--- START ---
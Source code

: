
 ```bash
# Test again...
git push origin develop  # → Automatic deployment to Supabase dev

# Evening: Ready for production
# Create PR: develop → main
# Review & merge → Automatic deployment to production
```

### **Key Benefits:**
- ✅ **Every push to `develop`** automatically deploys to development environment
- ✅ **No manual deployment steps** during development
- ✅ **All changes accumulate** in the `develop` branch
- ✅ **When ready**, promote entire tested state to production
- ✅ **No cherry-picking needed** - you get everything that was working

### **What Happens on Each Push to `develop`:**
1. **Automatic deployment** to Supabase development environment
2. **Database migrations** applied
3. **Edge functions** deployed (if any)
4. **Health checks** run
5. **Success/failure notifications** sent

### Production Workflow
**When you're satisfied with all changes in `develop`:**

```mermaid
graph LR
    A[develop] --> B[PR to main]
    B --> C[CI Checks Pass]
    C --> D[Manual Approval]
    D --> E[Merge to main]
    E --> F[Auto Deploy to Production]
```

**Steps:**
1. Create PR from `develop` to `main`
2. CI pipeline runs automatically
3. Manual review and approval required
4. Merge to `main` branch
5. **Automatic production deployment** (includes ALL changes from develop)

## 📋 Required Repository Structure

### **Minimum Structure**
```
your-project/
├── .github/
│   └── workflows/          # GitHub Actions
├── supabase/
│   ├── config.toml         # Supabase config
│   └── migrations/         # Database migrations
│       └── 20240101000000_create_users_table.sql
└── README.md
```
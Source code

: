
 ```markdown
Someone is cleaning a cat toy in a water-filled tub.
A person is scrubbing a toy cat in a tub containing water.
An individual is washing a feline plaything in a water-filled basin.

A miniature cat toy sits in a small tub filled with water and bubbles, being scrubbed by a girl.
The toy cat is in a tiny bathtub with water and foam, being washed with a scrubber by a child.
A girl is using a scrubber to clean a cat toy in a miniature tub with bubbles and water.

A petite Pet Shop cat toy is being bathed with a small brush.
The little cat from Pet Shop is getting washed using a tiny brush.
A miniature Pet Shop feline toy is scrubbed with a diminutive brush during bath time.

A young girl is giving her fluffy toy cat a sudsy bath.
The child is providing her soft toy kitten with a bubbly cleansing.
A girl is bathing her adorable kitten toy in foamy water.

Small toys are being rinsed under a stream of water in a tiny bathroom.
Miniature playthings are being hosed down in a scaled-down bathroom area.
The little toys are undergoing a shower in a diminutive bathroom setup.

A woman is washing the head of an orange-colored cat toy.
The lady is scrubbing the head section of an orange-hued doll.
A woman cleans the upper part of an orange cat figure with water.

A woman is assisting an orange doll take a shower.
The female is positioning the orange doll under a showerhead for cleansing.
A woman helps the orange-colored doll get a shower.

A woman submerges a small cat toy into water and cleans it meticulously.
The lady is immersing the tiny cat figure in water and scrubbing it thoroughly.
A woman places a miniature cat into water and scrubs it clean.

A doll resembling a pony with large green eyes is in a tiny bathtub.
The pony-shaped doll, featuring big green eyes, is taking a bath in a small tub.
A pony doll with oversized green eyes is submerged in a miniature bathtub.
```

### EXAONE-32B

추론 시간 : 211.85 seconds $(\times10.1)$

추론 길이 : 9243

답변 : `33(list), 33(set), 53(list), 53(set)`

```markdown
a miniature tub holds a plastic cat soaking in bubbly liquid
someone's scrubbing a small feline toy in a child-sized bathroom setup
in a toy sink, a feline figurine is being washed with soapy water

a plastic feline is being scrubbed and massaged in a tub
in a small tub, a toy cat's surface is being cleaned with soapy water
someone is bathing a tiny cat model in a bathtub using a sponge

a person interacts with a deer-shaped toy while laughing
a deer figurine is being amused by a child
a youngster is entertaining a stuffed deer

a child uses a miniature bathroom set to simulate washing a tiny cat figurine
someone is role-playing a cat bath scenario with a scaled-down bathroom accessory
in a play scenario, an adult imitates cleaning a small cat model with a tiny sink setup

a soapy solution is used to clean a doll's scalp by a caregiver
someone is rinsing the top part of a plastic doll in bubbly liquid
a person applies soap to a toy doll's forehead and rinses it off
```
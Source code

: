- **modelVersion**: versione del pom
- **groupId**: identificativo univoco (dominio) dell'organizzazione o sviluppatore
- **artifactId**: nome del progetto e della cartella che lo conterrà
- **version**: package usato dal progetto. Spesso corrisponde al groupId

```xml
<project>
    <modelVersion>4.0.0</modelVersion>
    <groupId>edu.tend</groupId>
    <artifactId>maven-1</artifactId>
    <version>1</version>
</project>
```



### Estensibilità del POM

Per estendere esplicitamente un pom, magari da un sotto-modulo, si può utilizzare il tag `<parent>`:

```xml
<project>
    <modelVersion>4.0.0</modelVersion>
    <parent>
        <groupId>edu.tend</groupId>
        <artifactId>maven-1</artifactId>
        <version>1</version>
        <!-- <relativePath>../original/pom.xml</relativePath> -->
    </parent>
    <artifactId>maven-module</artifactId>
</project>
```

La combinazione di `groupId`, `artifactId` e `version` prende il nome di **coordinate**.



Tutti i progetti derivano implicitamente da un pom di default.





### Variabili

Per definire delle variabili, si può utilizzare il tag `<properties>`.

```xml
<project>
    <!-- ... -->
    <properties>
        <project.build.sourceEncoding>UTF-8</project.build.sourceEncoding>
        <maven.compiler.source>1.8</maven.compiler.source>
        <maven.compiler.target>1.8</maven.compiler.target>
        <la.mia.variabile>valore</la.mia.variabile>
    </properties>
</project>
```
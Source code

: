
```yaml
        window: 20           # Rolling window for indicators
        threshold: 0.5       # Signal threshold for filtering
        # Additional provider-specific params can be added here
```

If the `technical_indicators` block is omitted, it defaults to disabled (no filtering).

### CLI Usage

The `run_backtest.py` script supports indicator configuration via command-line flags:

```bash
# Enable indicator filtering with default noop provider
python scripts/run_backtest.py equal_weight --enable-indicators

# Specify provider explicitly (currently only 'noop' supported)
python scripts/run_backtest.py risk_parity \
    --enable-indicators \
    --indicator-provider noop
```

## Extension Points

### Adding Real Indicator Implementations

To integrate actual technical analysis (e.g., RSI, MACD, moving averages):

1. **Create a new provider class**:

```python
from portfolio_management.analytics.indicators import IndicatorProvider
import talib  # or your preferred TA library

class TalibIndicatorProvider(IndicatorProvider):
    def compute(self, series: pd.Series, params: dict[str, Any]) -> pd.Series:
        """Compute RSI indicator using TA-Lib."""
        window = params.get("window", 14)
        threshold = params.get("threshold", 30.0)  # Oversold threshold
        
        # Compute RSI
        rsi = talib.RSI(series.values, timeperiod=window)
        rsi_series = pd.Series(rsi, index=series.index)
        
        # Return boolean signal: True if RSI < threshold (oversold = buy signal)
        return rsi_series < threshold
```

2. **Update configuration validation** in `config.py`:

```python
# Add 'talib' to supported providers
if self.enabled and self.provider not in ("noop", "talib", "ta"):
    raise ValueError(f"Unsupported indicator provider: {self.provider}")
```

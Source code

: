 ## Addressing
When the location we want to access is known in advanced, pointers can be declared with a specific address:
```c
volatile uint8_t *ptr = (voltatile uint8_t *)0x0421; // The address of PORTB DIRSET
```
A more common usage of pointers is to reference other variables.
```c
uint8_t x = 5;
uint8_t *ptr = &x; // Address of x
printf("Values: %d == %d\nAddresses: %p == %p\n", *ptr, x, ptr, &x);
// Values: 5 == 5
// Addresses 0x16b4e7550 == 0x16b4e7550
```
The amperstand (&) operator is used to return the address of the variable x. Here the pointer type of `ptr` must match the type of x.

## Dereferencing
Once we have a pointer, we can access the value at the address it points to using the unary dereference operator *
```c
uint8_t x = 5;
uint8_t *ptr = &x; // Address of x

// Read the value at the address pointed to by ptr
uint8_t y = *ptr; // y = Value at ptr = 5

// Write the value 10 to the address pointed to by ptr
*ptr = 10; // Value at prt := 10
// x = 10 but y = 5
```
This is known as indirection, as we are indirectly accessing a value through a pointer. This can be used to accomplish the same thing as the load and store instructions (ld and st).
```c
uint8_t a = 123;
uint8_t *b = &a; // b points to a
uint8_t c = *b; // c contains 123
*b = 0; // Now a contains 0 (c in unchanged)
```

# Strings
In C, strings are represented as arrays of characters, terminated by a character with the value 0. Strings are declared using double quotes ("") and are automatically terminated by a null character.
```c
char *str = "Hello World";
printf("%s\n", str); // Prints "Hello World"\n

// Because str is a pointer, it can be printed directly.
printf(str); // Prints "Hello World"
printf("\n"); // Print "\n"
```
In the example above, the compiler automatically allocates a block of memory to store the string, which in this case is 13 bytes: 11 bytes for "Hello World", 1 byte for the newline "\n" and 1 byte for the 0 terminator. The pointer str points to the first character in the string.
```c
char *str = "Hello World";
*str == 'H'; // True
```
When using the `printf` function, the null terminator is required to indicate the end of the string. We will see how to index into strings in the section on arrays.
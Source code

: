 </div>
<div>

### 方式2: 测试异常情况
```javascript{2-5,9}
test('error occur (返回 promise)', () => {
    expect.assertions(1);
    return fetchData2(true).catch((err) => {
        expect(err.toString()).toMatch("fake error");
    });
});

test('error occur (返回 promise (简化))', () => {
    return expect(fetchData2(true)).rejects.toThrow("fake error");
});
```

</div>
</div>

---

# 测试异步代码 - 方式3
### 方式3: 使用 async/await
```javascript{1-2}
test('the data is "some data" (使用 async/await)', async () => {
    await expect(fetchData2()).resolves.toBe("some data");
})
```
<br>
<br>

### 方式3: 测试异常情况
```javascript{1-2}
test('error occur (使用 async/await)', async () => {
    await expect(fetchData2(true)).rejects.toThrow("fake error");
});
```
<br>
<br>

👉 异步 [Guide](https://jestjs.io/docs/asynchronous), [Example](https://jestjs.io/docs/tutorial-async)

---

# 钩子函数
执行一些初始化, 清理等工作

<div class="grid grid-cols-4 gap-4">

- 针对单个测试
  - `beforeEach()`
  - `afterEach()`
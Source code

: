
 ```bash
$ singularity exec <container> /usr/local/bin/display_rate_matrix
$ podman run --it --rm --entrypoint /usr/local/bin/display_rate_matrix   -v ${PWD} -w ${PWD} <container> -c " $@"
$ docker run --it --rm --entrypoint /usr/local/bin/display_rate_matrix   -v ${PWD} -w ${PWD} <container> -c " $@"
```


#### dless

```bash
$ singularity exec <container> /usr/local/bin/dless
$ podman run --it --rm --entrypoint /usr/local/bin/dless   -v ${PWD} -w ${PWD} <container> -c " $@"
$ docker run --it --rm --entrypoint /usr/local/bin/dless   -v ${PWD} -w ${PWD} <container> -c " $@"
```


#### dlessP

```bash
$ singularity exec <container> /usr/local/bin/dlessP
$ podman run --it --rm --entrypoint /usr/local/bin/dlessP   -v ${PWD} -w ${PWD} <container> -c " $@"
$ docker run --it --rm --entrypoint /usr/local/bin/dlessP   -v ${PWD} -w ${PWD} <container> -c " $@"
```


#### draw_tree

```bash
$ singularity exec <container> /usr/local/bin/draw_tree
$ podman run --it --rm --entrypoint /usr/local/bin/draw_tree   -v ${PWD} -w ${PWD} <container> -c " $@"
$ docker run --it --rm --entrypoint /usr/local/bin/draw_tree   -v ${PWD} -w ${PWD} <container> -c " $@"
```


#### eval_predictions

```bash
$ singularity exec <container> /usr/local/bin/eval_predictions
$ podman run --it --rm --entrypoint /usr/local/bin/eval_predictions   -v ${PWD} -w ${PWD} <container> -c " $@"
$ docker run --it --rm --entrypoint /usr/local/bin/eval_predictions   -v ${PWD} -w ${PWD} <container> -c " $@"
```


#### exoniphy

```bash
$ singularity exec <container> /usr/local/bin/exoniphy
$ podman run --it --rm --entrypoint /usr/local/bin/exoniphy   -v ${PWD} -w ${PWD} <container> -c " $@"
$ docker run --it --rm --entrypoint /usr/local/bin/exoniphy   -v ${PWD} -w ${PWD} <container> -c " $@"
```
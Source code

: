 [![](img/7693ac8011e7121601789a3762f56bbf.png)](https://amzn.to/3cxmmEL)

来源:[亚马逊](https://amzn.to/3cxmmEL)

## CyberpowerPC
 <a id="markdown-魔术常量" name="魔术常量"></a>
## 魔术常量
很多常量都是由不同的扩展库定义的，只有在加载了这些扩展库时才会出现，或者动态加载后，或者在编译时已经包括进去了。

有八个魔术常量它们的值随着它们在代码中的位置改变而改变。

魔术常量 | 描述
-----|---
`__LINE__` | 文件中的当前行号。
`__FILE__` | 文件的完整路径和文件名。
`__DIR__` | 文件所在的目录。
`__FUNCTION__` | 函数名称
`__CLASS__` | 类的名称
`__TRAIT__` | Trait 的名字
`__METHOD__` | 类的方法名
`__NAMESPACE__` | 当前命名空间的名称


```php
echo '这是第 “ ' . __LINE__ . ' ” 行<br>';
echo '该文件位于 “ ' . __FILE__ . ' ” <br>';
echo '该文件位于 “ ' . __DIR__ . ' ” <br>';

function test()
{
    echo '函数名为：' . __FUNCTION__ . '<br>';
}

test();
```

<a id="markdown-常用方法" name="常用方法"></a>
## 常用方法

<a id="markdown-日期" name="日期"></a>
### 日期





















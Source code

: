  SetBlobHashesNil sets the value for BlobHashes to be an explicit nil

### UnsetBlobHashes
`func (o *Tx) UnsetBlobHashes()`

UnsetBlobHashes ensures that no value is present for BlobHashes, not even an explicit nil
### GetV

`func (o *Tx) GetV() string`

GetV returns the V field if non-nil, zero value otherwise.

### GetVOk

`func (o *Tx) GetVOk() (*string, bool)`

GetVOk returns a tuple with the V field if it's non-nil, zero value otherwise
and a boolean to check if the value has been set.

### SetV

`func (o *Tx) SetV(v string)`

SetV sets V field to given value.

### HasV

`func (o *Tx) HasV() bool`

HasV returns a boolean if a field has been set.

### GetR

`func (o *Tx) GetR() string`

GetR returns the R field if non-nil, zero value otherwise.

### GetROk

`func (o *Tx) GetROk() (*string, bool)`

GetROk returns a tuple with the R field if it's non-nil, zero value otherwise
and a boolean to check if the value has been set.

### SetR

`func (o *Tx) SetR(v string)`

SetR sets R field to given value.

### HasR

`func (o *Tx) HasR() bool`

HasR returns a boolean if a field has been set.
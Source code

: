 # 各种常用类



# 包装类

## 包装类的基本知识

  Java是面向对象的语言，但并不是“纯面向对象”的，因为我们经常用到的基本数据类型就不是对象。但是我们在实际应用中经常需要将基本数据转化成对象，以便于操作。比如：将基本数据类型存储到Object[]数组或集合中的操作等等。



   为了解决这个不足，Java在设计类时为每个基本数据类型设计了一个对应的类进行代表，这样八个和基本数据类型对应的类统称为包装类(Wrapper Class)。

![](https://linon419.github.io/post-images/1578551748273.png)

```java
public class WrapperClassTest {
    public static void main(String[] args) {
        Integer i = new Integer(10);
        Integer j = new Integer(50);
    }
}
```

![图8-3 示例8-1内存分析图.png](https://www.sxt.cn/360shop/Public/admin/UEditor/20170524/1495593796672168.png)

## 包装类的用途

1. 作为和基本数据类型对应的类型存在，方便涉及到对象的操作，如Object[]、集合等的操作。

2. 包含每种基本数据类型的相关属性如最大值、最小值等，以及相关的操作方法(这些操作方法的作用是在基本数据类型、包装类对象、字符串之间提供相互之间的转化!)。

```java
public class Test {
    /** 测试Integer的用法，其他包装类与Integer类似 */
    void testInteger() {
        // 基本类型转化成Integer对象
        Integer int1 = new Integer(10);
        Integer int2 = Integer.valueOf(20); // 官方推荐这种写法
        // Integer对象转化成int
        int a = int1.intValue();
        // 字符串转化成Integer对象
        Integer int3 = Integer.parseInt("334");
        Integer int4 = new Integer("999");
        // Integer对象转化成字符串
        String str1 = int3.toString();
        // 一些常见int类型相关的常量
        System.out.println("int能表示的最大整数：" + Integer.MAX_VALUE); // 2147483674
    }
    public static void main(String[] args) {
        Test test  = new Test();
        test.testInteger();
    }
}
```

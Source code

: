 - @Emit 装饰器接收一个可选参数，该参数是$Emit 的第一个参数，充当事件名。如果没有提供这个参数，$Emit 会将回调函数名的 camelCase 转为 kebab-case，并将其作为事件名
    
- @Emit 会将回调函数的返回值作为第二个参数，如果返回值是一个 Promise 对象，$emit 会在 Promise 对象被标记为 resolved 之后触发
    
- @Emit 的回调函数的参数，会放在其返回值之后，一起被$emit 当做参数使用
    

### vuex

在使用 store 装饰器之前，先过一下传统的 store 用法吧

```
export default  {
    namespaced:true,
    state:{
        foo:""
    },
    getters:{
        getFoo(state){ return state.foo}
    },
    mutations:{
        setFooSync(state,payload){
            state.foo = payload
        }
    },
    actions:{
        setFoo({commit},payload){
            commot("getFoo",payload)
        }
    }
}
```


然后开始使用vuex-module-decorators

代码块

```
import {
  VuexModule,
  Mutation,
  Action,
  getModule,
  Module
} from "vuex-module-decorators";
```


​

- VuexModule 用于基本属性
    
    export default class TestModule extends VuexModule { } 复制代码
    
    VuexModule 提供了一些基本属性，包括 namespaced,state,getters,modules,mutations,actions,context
--- END ---
### [REQUIRED ACTION]
Among the lines above, find each one containing the string "amzn" and copy it.

### [THE COMPLETED TASK]
: [![](img/7693ac8011e7121601789a3762f56bbf.png)](https://amzn.to/3cxmmEL)
来源:[亚马逊](https://amzn.to/3cxmmEL)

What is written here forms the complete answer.